**Work instructions:** Beginning at the first line of the material, output each line exactly until you reach and include the line containing "## Контрольная работа". Leave every picture out.

*** Given information Section Begins ***

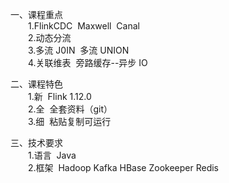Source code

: 一、课程重点  
&emsp;&emsp;1.FlinkCDC&nbsp;&nbsp;Maxwell&nbsp;&nbsp;Canal  
&emsp;&emsp;2.动态分流  
&emsp;&emsp;3.多流 J0IN&nbsp;&nbsp;多流 UNION  
&emsp;&emsp;4.关联维表&nbsp;&nbsp;旁路缓存--异步 IO  

二、课程特色  
&emsp;&emsp;1.新&nbsp;&nbsp;Flink 1.12.0  
&emsp;&emsp;2.全&nbsp;&nbsp;全套资料（git）  
&emsp;&emsp;3.细&nbsp;&nbsp;粘贴复制可运行  

三、技术要求  
&emsp;&emsp;1.语言&nbsp;&nbsp;Java  
&emsp;&emsp;2.框架&nbsp;&nbsp;Hadoop Kafka HBase Zookeeper Redis



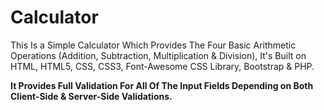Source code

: # Calculator

This Is a Simple Calculator Which Provides The Four Basic Arithmetic Operations
(Addition, Subtraction, Multiplication & Division), It's Built on HTML, HTML5, CSS, CSS3, 
Font-Awesome CSS Library, Bootstrap & PHP.

**It Provides Full Validation For All Of The Input Fields Depending on
Both Client-Side & Server-Side Validations.**
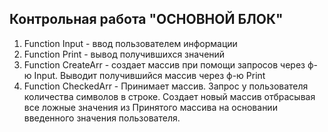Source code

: ## Контрольная работа "ОСНОВНОЙ БЛОК"

1. Function Input - ввод пользователем информации
2. Function Print - вывод получившихся значений
3. Function CreateArr - создает массив при помощи запросов через ф-ю Input. Выводит получившийся массив через ф-ю Print
4. Function CheckedArr - Принимает массив. Запрос у пользователя количества символов в строке. Создает новый массив отбрасывая все ложные значения из Принятого массива на основании введенного значения пользователя.
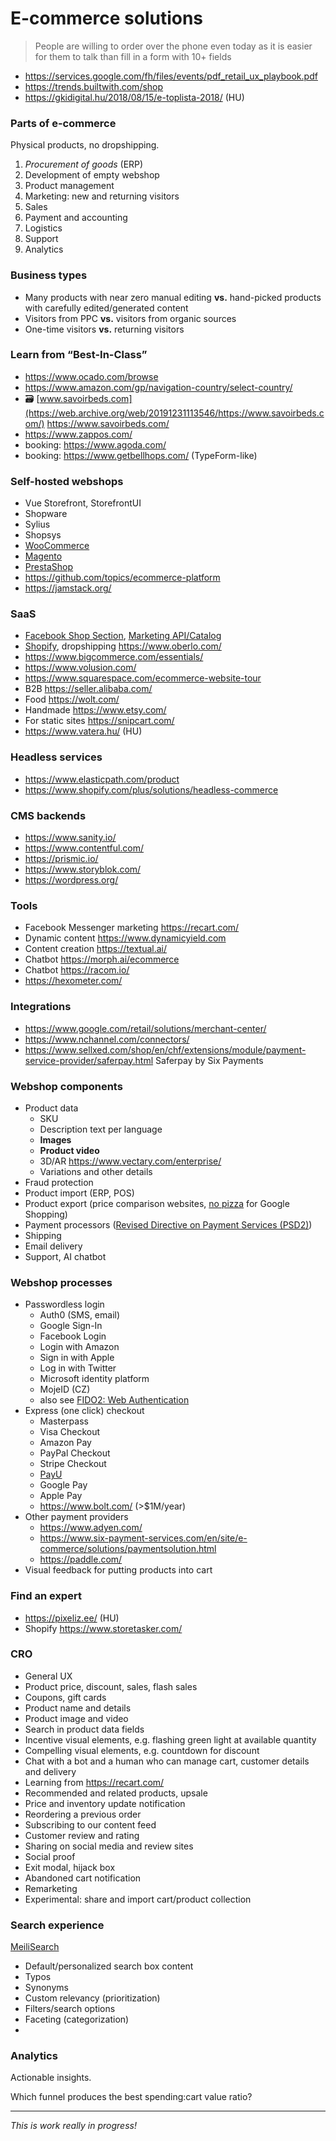 # E-commerce solutions

> People are willing to order over the phone even today
> as it is easier for them to talk than fill in a form with 10+ fields

- https://services.google.com/fh/files/events/pdf_retail_ux_playbook.pdf
- https://trends.builtwith.com/shop
- https://gkidigital.hu/2018/08/15/e-toplista-2018/ (HU)

### Parts of e-commerce

Physical products, no dropshipping.

1. _Procurement of goods_ (ERP)
1. Development of empty webshop
1. Product management
1. Marketing: new and returning visitors
1. Sales
1. Payment and accounting
1. Logistics
1. Support
1. Analytics

### Business types

- Many products with near zero manual editing
  **vs.** hand-picked products with carefully edited/generated content
- Visitors from PPC **vs.** visitors from organic sources
- One-time visitors **vs.** returning visitors

### Learn from “Best-In-Class”

- https://www.ocado.com/browse
- https://www.amazon.com/gp/navigation-country/select-country/
- :card_file_box: [www.savoirbeds.com](https://web.archive.org/web/20191231113546/https://www.savoirbeds.com/) https://www.savoirbeds.com/
- https://www.zappos.com/
- booking: https://www.agoda.com/
- booking: https://www.getbellhops.com/ (TypeForm-like)

### Self-hosted webshops

- Vue Storefront, StorefrontUI
- Shopware
- Sylius
- Shopsys
- [WooCommerce](https://woocommerce.com/product-category/woocommerce-extensions/)
- [Magento](https://marketplace.magento.com/)
- [PrestaShop](https://addons.prestashop.com/en/)
- https://github.com/topics/ecommerce-platform
- https://jamstack.org/

### SaaS

- [Facebook Shop Section](https://www.facebook.com/business/help/238403573454149),
  [Marketing API/Catalog](https://developers.facebook.com/docs/marketing-api/catalog)
- [Shopify](https://www.shopify.com/), dropshipping https://www.oberlo.com/
- https://www.bigcommerce.com/essentials/
- https://www.volusion.com/
- https://www.squarespace.com/ecommerce-website-tour
- B2B https://seller.alibaba.com/
- Food https://wolt.com/
- Handmade https://www.etsy.com/
- For static sites https://snipcart.com/
- https://www.vatera.hu/ (HU)

### Headless services

- https://www.elasticpath.com/product
- https://www.shopify.com/plus/solutions/headless-commerce

### CMS backends

- https://www.sanity.io/
- https://www.contentful.com/
- https://prismic.io/
- https://www.storyblok.com/
- https://wordpress.org/

### Tools

- Facebook Messenger marketing https://recart.com/
- Dynamic content https://www.dynamicyield.com
- Content creation https://textual.ai/
- Chatbot https://morph.ai/ecommerce
- Chatbot https://racom.io/
- https://hexometer.com/

### Integrations

- https://www.google.com/retail/solutions/merchant-center/
- https://www.nchannel.com/connectors/
- https://www.sellxed.com/shop/en/chf/extensions/module/payment-service-provider/saferpay.html Saferpay by Six Payments

### Webshop components

- Product data
  - SKU
  - Description text per language
  - **Images**
  - **Product video**
  - 3D/AR https://www.vectary.com/enterprise/
  - Variations and other details
- Fraud protection
- Product import (ERP, POS)
- Product export (price comparison websites, [no pizza](https://support.google.com/merchants/answer/6150127) for Google Shopping)
- Payment processors
  ([Revised Directive on Payment Services (PSD2)](https://en.wikipedia.org/wiki/Payment_Services_Directive#Revised_Directive_on_Payment_Services_%28PSD2%29))
- Shipping
- Email delivery
- Support, AI chatbot

### Webshop processes

- Passwordless login
  - Auth0 (SMS, email)
  - Google Sign-In
  - Facebook Login
  - Login with Amazon
  - Sign in with Apple
  - Log in with Twitter
  - Microsoft identity platform
  - MojeID (CZ)
  - also see [FIDO2: Web Authentication](https://fidoalliance.org/fido2/fido2-web-authentication-webauthn/)
- Express (one click) checkout
  - Masterpass
  - Visa Checkout
  - Amazon Pay
  - PayPal Checkout
  - Stripe Checkout
  - [PayU](https://developer.payumoney.com/checkoutfeatures/)
  - Google Pay
  - Apple Pay
  - https://www.bolt.com/ (>$1M/year)
- Other payment providers
  - https://www.adyen.com/
  - https://www.six-payment-services.com/en/site/e-commerce/solutions/paymentsolution.html
  - https://paddle.com/
- Visual feedback for putting products into cart

### Find an expert

- https://pixeliz.ee/ (HU)
- Shopify https://www.storetasker.com/

### CRO

- General UX
- Product price, discount, sales, flash sales
- Coupons, gift cards
- Product name and details
- Product image and video
- Search in product data fields
- Incentive visual elements, e.g. flashing green light at available quantity
- Compelling visual elements, e.g. countdown for discount
- Chat with a bot and a human
  who can manage cart, customer details and delivery
- Learning from https://recart.com/
- Recommended and related products, upsale
- Price and inventory update notification
- Reordering a previous order
- Subscribing to our content feed
- Customer review and rating
- Sharing on social media and review sites
- Social proof
- Exit modal, hijack box
- Abandoned cart notification
- Remarketing
- Experimental: share and import cart/product collection

### Search experience

[MeiliSearch](https://docs.meilisearch.com/learn/what_is_meilisearch/comparison_to_alternatives.html)

- Default/personalized search box content
- Typos
- Synonyms
- Custom relevancy (prioritization)
- Filters/search options
- Faceting (categorization)
-

### Analytics

Actionable insights.

Which funnel produces the best spending:cart value ratio?

---

_This is work really in progress!_
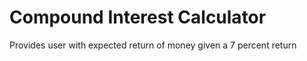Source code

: # Compound Interest Calculator
 Provides user with expected return of money given a 7 percent return
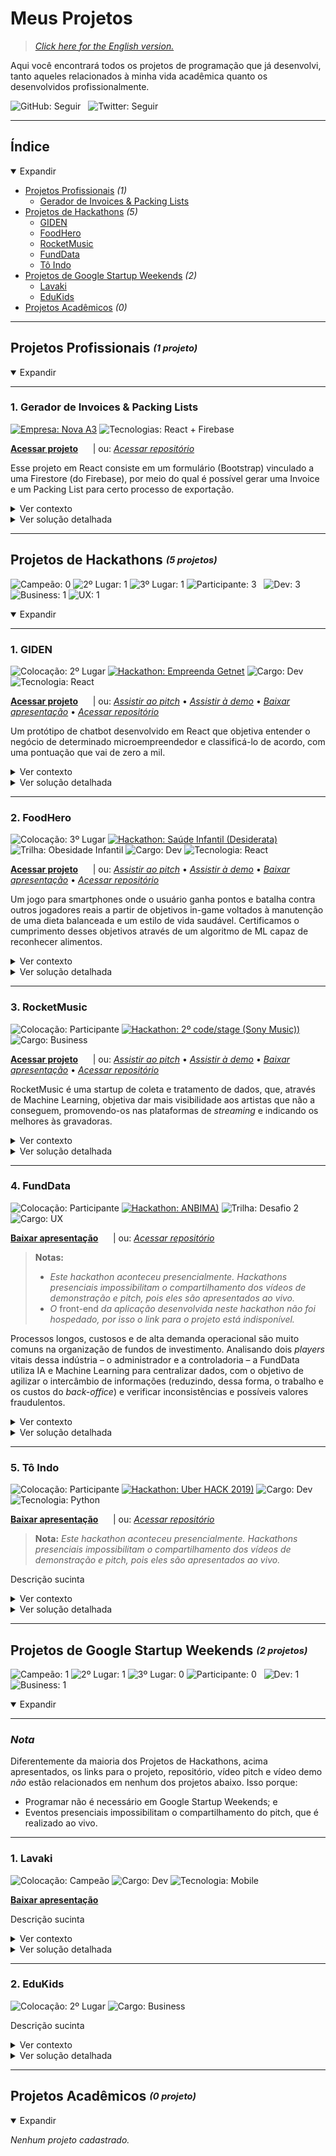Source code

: # Meus Projetos

> [_Click here for the English version._](https://github.com/santosmarco/projects)

Aqui você encontrará todos os projetos de programação que já desenvolvi, tanto aqueles relacionados à minha vida acadêmica quanto os desenvolvidos profissionalmente.

![GitHub: Seguir](https://img.shields.io/github/followers/santosmarco?label=Seguir&style=social)&nbsp;&nbsp;&nbsp;![Twitter: Seguir](https://img.shields.io/twitter/follow/santosmarco_?label=Seguir&style=social)

---

## Índice

<details open>
<summary>Expandir</summary>

- [Projetos Profissionais](#projetos-profissionais-1-projeto) _(1)_
  - [Gerador de Invoices & Packing Lists](#1-gerador-de-invoices--packing-lists)
- [Projetos de Hackathons](#projetos-de-hackathons-5-projetos) _(5)_
  - [GIDEN](#1-giden)
  - [FoodHero](#2-foodhero)
  - [RocketMusic](#3-rocketmusic)
  - [FundData](#4-funddata)
  - [Tô Indo](#5-tô-indo)
- [Projetos de Google Startup Weekends](#projetos-de-google-startup-weekends-0-projeto) _(2)_
  - [Lavaki](#1-lavaki)
  - [EduKids](#2-edukids)
- [Projetos Acadêmicos](#projetos-academicos-0-projeto) _(0)_

</details>

---

## Projetos Profissionais <sub><sup>_(1 projeto)_</sup></sub>

<details open>
    <summary>Expandir</summary>

---

### 1. Gerador de Invoices & Packing Lists

[![Empresa: Nova A3](https://img.shields.io/badge/Empresa-Nova%20A3-informational)](https://www.novaa3.com.br) ![Tecnologias: React + Firebase](https://img.shields.io/badge/Tecnologias-React%20+%20Firebase-blueviolet)

**[Acessar projeto](https://na3-comex-invpl.web.app)**&nbsp;&nbsp;&nbsp;&nbsp;&nbsp;&nbsp;| ou: _[Acessar repositório](https://github.com/santosmarco/na3-comex-invpl)_

Esse projeto em React consiste em um formulário (Bootstrap) vinculado a uma Firestore (do Firebase),
por meio do qual é possível gerar uma Invoice e um Packing List para certo processo de exportação.

<details>
       <summary>Ver contexto</summary>

**Contexto:** A Nova A3 precisava de uma solução moderna que acelerasse os processos de emissão de Invoices e Packing Lists para seus processos de exportação, visto que esses procedimentos eram feitos de forma manual através de arquivos Excel.

</details>

<details>
    <summary>Ver solução detalhada</summary>

**Solução:** Desenvolvi essa plataforma para, além de facilitar a emissão desses documentos, também torna-los esteticamente mais atraentes. E foi um sucesso!

</details>

</details>

---

## Projetos de Hackathons <sub><sup>_(5 projetos)_</sup></sub>

![Campeão: 0](https://img.shields.io/badge/%E2%98%85%20Campe%C3%A3o-0-success) ![2º Lugar: 1](https://img.shields.io/badge/2%C2%BA-1-success) ![3º Lugar: 1](https://img.shields.io/badge/3%C2%BA-1-success) ![Participante: 3](https://img.shields.io/badge/Participante-3-green)&nbsp;&nbsp;&nbsp;![Dev: 3](https://img.shields.io/badge/Dev-3-blueviolet) ![Business: 1](https://img.shields.io/badge/Business-1-9cf) ![UX: 1](https://img.shields.io/badge/UX-1-ff69b4)

<details open>
    <summary>Expandir</summary>

---

### 1. GIDEN

![Colocação: 2º Lugar](https://img.shields.io/badge/Coloca%C3%A7%C3%A3o-2%C2%BA-success) [![Hackathon: Empreenda Getnet](https://img.shields.io/badge/Hackathon-Empreenda%20Getnet-informational)](https://www.hackathongetnet.com.br/) ![Cargo: Dev](https://img.shields.io/badge/Cargo-Dev-blueviolet) ![Tecnologia: React](https://img.shields.io/badge/Tecnologia-React-blueviolet)

**[Acessar projeto](https://getnet-giden.web.app/)**&nbsp;&nbsp;&nbsp;&nbsp;&nbsp;&nbsp;| ou: _[Assistir ao pitch](https://www.youtube.com/watch?v=jdDH_98dt8A&feature=youtu.be)_ • _[Assistir à demo](https://www.youtube.com/watch?v=KtqKoDpqo58&feature=youtu.be)_ • _[Baixar apresentação](https://storage.googleapis.com/shawee-production.appspot.com/shawee/projectfiles/4132bce9-66b6-4877-b879-93f180fca584.pdf)_ • _[Acessar repositório](https://github.com/Hacka-GIDEN)_

Um protótipo de chatbot desenvolvido em React que objetiva entender o negócio de determinado microempreendedor e classificá-lo de acordo, com uma pontuação que vai de zero a mil.

<details>
<summary>Ver contexto</summary>

**Contexto:** O desafio do hacka era desenvolver uma maneira de, por meio de serviços financeiros, mudar a realidade e potencializar a receita das pequenas e médias empresas no Brasil.

</details>

<details>
<summary>Ver solução detalhada</summary>

**Solução:** Ao lado de pessoas incríveis, desenvolvi uma plataforma de chatbot que conversa naturalmente com o usuário. Através de perguntas simples e focadas, um algoritmo de Machine Learning é capaz de traçar o perfil dessa pessoa e pontuá-la de acordo. Enviamos esse score às instituições credoras e também aconselhamos determinados cursos de gestão e empreendorismo ao usuário, de acordo com seu desempenho na conversa.

</details>

---

### 2. FoodHero

![Colocação: 3º Lugar](https://img.shields.io/badge/Coloca%C3%A7%C3%A3o-3%C2%BA-success) [![Hackathon: Saúde Infantil (Desiderata)](<https://img.shields.io/badge/Hackathon-Sa%C3%BAde%20Infantil%20(Desiderata)-informational>)](https://www.hackathonsaudeinfantil.com.br/) ![Trilha: Obesidade Infantil](https://img.shields.io/badge/Trilha-Obesidade%20Infantil-informational) ![Cargo: Dev](https://img.shields.io/badge/Cargo-Dev-blueviolet) ![Tecnologia: React](https://img.shields.io/badge/Tecnologia-React-blueviolet)

**[Acessar projeto](https://hacka-foodhero.web.app/)**&nbsp;&nbsp;&nbsp;&nbsp;&nbsp;&nbsp;| ou: _[Assistir ao pitch](https://youtu.be/VuYAycbOKw8)_ • _[Assistir à demo](https://youtu.be/JyqimGBeSss)_ • _[Baixar apresentação](https://storage.googleapis.com/shawee-production.appspot.com/shawee/projectfiles/6011408e-60c2-4965-98e1-fac27d5f9456.pdf)_ • _[Acessar repositório](https://github.com/santosmarco/hacka-foodhero)_

Um jogo para smartphones onde o usuário ganha pontos e batalha contra outros jogadores reais a partir de objetivos in-game voltados à manutenção de uma dieta balanceada e um estilo de vida saudável. Certificamos o cumprimento desses objetivos através de um algoritmo de ML capaz de reconhecer alimentos.

<details>
<summary>Ver contexto</summary>

**Contexto:** O desafio do hacka era desenvolver uma solução para tornar mais eficiente a coleta e o tratamento de informações que influenciam a obesidade infantil, como marcadores de consumo alimentar, dados antropométricos etc.

</details>

<details>
<summary>Ver solução detalhada</summary>

**Solução:** Entendemos que a ineficiência na coleta e no tratamento desses tipos de dado se dá principalmente porque as crianças não tem ideia de como contribuir e os pais não tem vontade/tempo. Assim, desenvolvemos um jogo voltado ao público infanto-juvenil, através do qual seus jogadores transmitem essas informações natural e imperceptivalmente aos órgãos interessados, sem quaisquer atritos.

</details>

---

### 3. RocketMusic

![Colocação: Participante](https://img.shields.io/badge/Coloca%C3%A7%C3%A3o-Participante-green) [![Hackathon: 2º code/stage (Sony Music))](<https://img.shields.io/badge/Hackathon-2%C2%BA%20code/stage%20(Sony%20Music)-informational>)](https://www.codestage.com.br/) ![Cargo: Business](https://img.shields.io/badge/Cargo-Business-9cf)

**[Acessar projeto](https://sony-rocketmusic.web.app/)**&nbsp;&nbsp;&nbsp;&nbsp;&nbsp;&nbsp;| ou: _[Assistir ao pitch](https://youtu.be/YZe5zA4CQtA)_ • _[Assistir à demo](https://youtu.be/NA7MJ1UxRnA)_ • _[Baixar apresentação](https://storage.googleapis.com/shawee-production.appspot.com/shawee/projectfiles/9bcebf8f-9d90-473b-b3e5-0d9509095488.pdf)_ • _[Acessar repositório](https://github.com/rocketmusic)_

RocketMusic é uma startup de coleta e tratamento de dados, que, através de Machine Learning, objetiva dar mais visibilidade aos artistas que não a conseguem, promovendo-os nas plataformas de _streaming_ e indicando os melhores às gravadoras.

<details>
<summary>Ver contexto</summary>

**Contexto:** O desafio do hacka era melhorar a experiência de consumo e impulsionar o mercado da música, através de uma solução que contivesse Inteligência Artifical e Machine Learning.

</details>

<details>
<summary>Ver solução detalhada</summary>

**Solução:** Desenvolvemos uma ideia de um plugin para plataformas de _streaming_ (Spotify, por exemplo) que, através de IA e Machine Learning, injeta, de forma esporádica e inteligente, músicas de artistas novatos nas playlists dos usuários.  
Dependendo da interação do usuário com aquela música, entendemos se ele a curtiu ou não. Pulou logo nos primeiros segundos? Não curtiu. Ficou até o final? Curtiu!  
Os artistas que receberem mais likes terão suas músicas apresentadas mais vezes para aquele e outros usuários. Assim, promovemo-lo organicamente.

</details>

---

### 4. FundData

![Colocação: Participante](https://img.shields.io/badge/Coloca%C3%A7%C3%A3o-Participante-green) [![Hackathon: ANBIMA)](https://img.shields.io/badge/Hackathon-ANBIMA-informational)](https://hackathon.anbima.com.br/) ![Trilha: Desafio 2](https://img.shields.io/badge/Trilha-Desafio%202-informational) ![Cargo: UX](https://img.shields.io/badge/Cargo-UX-ff69b4)

**[Baixar apresentação](https://storage.googleapis.com/shawee-production.appspot.com/shawee/projectfiles/23cccc73-d321-4739-904c-1eee5b5e384b.pdf)**&nbsp;&nbsp;&nbsp;&nbsp;&nbsp;&nbsp;| ou: _[Acessar repositório](https://github.com/julioc98/anbima)_

> **Notas:**
>
> - _Este hackathon aconteceu presencialmente. Hackathons presenciais impossibilitam o compartilhamento dos vídeos de demonstração e pitch, pois eles são apresentados ao vivo._
> - _O_ front-end _da aplicação desenvolvida neste hackathon não foi hospedado, por isso o link para o projeto está indisponível._

Processos longos, custosos e de alta demanda operacional são muito comuns na organização de fundos de investimento. Analisando dois _players_ vitais dessa indústria – o administrador e a controladoria – a FundData utiliza IA e Machine Learning para centralizar dados, com o objetivo de agilizar o intercâmbio de informações (reduzindo, dessa forma, o trabalho e os custos do _back-office_) e verificar inconsistências e possíveis valores fraudulentos.

<details>
<summary>Ver contexto</summary>

**Contexto:** O desafio deste hacka era desenvolver uma solução inovadora para facilitar e melhorar a vida de quem presta serviços para os fundos de investimento.

</details>

<details>
<summary>Ver solução detalhada</summary>

**Solução:** Detalhamento da solução

</details>

---

### 5. Tô Indo

![Colocação: Participante](https://img.shields.io/badge/Coloca%C3%A7%C3%A3o-Participante-green) [![Hackathon: Uber HACK 2019)](https://img.shields.io/badge/Hackathon-Uber%20HACK%202019-informational)](https://www.uber.com/br/pt-br/u/uberhack/) ![Cargo: Dev](https://img.shields.io/badge/Cargo-Dev-blueviolet) ![Tecnologia: Python](https://img.shields.io/badge/Tecnologia-Python-blueviolet)

**[Baixar apresentação](https://storage.googleapis.com/shawee-production.appspot.com/shawee/projectfiles/23cccc73-d321-4739-904c-1eee5b5e384b.pdf)**&nbsp;&nbsp;&nbsp;&nbsp;&nbsp;&nbsp;| ou: _[Acessar repositório](https://github.com/esterribeiro/uberhack)_

> **Nota:** _Este hackathon aconteceu presencialmente. Hackathons presenciais impossibilitam o compartilhamento dos vídeos de demonstração e pitch, pois eles são apresentados ao vivo._

Descrição sucinta

<details>
<summary>Ver contexto</summary>

**Contexto:** Contexto do hacka (desafio)

</details>

<details>
<summary>Ver solução detalhada</summary>

**Solução:** Detalhamento da solução

</details>

</details>

---

## Projetos de Google Startup Weekends <sub><sup>_(2 projetos)_</sup></sub>

![Campeão: 1](https://img.shields.io/badge/%E2%98%85%20Campe%C3%A3o-1-success) ![2º Lugar: 1](https://img.shields.io/badge/2%C2%BA-1-success) ![3º Lugar: 0](https://img.shields.io/badge/3%C2%BA-0-success) ![Participante: 0](https://img.shields.io/badge/Participante-0-green)&nbsp;&nbsp;&nbsp;![Dev: 1](https://img.shields.io/badge/Dev-1-blueviolet) ![Business: 1](https://img.shields.io/badge/Business-1-9cf)

<details open>
    <summary>Expandir</summary>

---

### _Nota_

Diferentemente da maioria dos Projetos de Hackathons, acima apresentados, os links para o projeto, repositório, vídeo pitch e vídeo demo _não_ estão relacionados em nenhum dos projetos abaixo. Isso porque:

- Programar não é necessário em Google Startup Weekends; e
- Eventos presenciais impossibilitam o compartilhamento do pitch, que é realizado ao vivo.

---

### 1. Lavaki

![Colocação: Campeão](https://img.shields.io/badge/Coloca%C3%A7%C3%A3o-%E2%98%85%20Campe%C3%A3o-success) ![Cargo: Dev](https://img.shields.io/badge/Cargo-Dev-blueviolet) ![Tecnologia: Mobile](https://img.shields.io/badge/Tecnologia-Mobile-blueviolet)

**[Baixar apresentação](https://www.pdfhost.net/index.php?Action=DownloadFile&id=3893ef798be1a47207957eb65571a717)**

Descrição sucinta

<details>
<summary>Ver contexto</summary>

**Contexto:** Contexto do hacka (desafio)

</details>

<details>
<summary>Ver solução detalhada</summary>

**Solução:** Detalhamento da solução

</details>

---

### 2. EduKids

![Colocação: 2º Lugar](https://img.shields.io/badge/Coloca%C3%A7%C3%A3o-2%C2%BA-success) ![Cargo: Business](https://img.shields.io/badge/Cargo-Business-9cf)

Descrição sucinta

<details>
<summary>Ver contexto</summary>

**Contexto:** Contexto do hacka (desafio)

</details>

<details>
<summary>Ver solução detalhada</summary>

**Solução:** Detalhamento da solução

</details>

</details>

---

## Projetos Acadêmicos <sub><sup>_(0 projeto)_</sup></sub>

<details open>
    <summary>Expandir</summary>

_Nenhum projeto cadastrado._

</details>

*** Given information Section Ends ***

**Written answer:**
Source code

: 一、课程重点  
&emsp;&emsp;1.FlinkCDC&nbsp;&nbsp;Maxwell&nbsp;&nbsp;Canal  
&emsp;&emsp;2.动态分流  
&emsp;&emsp;3.多流 J0IN&nbsp;&nbsp;多流 UNION  
&emsp;&emsp;4.关联维表&nbsp;&nbsp;旁路缓存--异步 IO  

二、课程特色  
&emsp;&emsp;1.新&nbsp;&nbsp;Flink 1.12.0  
&emsp;&emsp;2.全&nbsp;&nbsp;全套资料（git）  
&emsp;&emsp;3.细&nbsp;&nbsp;粘贴复制可运行  

三、技术要求  
&emsp;&emsp;1.语言&nbsp;&nbsp;Java  
&emsp;&emsp;2.框架&nbsp;&nbsp;Hadoop Kafka HBase Zookeeper Redis



Source code

: # Calculator

This Is a Simple Calculator Which Provides The Four Basic Arithmetic Operations
(Addition, Subtraction, Multiplication & Division), It's Built on HTML, HTML5, CSS, CSS3, 
Font-Awesome CSS Library, Bootstrap & PHP.

**It Provides Full Validation For All Of The Input Fields Depending on
Both Client-Side & Server-Side Validations.**
Source code

: ## Контрольная работа "ОСНОВНОЙ БЛОК"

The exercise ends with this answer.